◆ **EXERCISE**:
Every line of the data that contains the string "symmetric" must be copied.

◆ **INPUT DATA**:
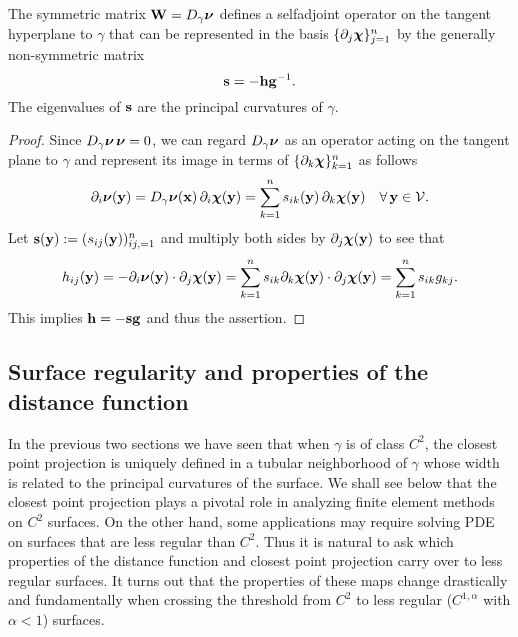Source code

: \begin{lemma}\label{L:second-form}
The symmetric matrix ${\bf W}=D_\gamma{\boldsymbol \nu}$ defines a selfadjoint operator on
the tangent hyperplane to $\gamma$ that can be represented in the basis
$\{\partial_j{\boldsymbol \chi}\}_{j=1}^n$ by the generally non-symmetric matrix
%
\[
{\bf s} = -{\bf h} {\bf g}^{-1}.
\]
%
The eigenvalues of ${\bf s}$ are the principal curvatures of $\gamma$.
\end{lemma}  
%
\begin{proof}
Since $D_\gamma{\boldsymbol \nu} \, {\boldsymbol \nu} = 0$, we can regard $D_\gamma{\boldsymbol \nu}$ as an operator acting on the
tangent plane to $\gamma$ and represent its image in terms
of $\{\partial_k{\boldsymbol \chi}\}_{k=1}^n$ as follows
%
\[
\partial_i{\boldsymbol \nu} ({\bf y}) =
D_\gamma{\boldsymbol \nu}({\bf x}) \, \partial_i{\boldsymbol \chi}({\bf y})
= \sum_{k=1}^n s_{ik}({\bf y}) \, \partial_k{\boldsymbol \chi}({\bf y})
\quad\forall \, {\bf y}\in\mathcal{V}.
\]
%
Let ${\bf s}({\bf y}) := (s_{ij}({\bf y}))_{ij, = 1}^n$ and multiply both sides by
$\partial_j{\boldsymbol \chi}({\bf y})$ to see that
%
\[
h_{ij}({\bf y}) = - \partial_i{\boldsymbol \nu}({\bf y}) \cdot \partial_j{\boldsymbol \chi}({\bf y})
= \sum_{k=1}^n s_{ik} \partial_k{\boldsymbol \chi}({\bf y})\cdot\partial_j{\boldsymbol \chi}({\bf y})
= \sum_{k=1}^n s_{ik} g_{kj}.
\]
%
This implies ${\bf h}=-{\bf s}{\bf g}$ and thus the assertion.
\end{proof}

\subsection{Surface regularity and properties of the distance function} \label{S:d_for_C1}

In the previous two sections we have seen that when $\gamma$ is of class $C^2$, the closest point projection is uniquely defined in a tubular neighborhood of $\gamma$ whose width is related to the principal curvatures of the surface.  We shall see below that the closest point projection plays a pivotal role in analyzing finite element methods on $C^2$ surfaces.  On the other hand, some applications may require solving PDE on surfaces that are less regular than $C^2$.  Thus it is natural to ask which properties of the distance function and closest point projection carry over to less regular surfaces.  It turns out that the properties of these maps change drastically and fundamentally when crossing the threshold from $C^2$ to less regular ($C^{1,\alpha}$ with $\alpha<1$) surfaces.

◆ **TASK SOLUTION**:
The symmetric matrix ${\bf W}=D_\gamma{\boldsymbol \nu}$ defines a selfadjoint operator on
$\{\partial_j{\boldsymbol \chi}\}_{j=1}^n$ by the generally non-symmetric matrix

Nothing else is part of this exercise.